Exercise description:
Report how many lines below contain the word "application", and give only that number.

Supplied material:

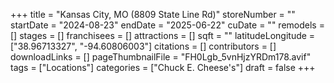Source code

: +++
title = "Kansas City, MO (8809 State Line Rd)"
storeNumber = ""
startDate = "2024-08-23"
endDate = "2025-06-22"
cuDate = ""
remodels = []
stages = []
franchisees = []
attractions = []
sqft = ""
latitudeLongitude = ["38.96713327", "-94.60806003"]
citations = []
contributors = []
downloadLinks = []
pageThumbnailFile = "FH0Lgb_5vnHjzYRDm178.avif"
tags = ["Locations"]
categories = ["Chuck E. Cheese's"]
draft = false
+++
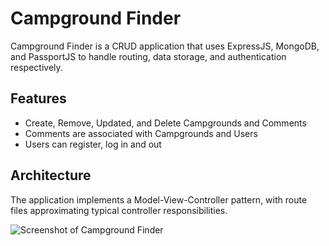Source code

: # Campground Finder
Campground Finder is a CRUD application that uses ExpressJS, MongoDB, and PassportJS to handle
routing, data storage, and authentication respectively.

## Features
- Create, Remove, Updated, and Delete Campgrounds and Comments
- Comments are associated with Campgrounds and Users
- Users can register, log in and out

## Architecture
The application implements a Model-View-Controller pattern,
with route files approximating typical controller responsibilities.


![Screenshot of Campground Finder](/screenshots/campground-finder-1.png?raw=true "Screenshot")
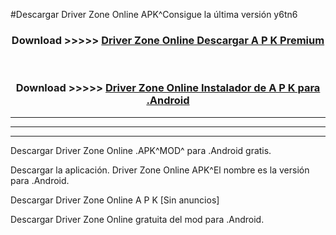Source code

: #Descargar Driver Zone Online  APK^Consigue la última versión y6tn6



<div align="center">
<h3>Download >>>>> <a href="https://es-sites.web.app/?es= Driver Zone Online ">Driver Zone Online  Descargar A P K Premium</a></h3><br>

<h3>Download >>>>> <a href="https://es-sites.web.app/?es= Driver Zone Online ">Driver Zone Online  Instalador de A P K para .Android</a></h3>
</div>


----------------------------------------------------------

----------------------------------------------------------

----------------------------------------------------------

Descargar Driver Zone Online  .APK^MOD^ para .Android gratis.

Descargar la aplicación. Driver Zone Online  APK^El nombre es la versión para .Android.

Descargar Driver Zone Online  A P K [Sin anuncios]

Descargar Driver Zone Online  gratuita del mod para .Android.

Result of this task:
2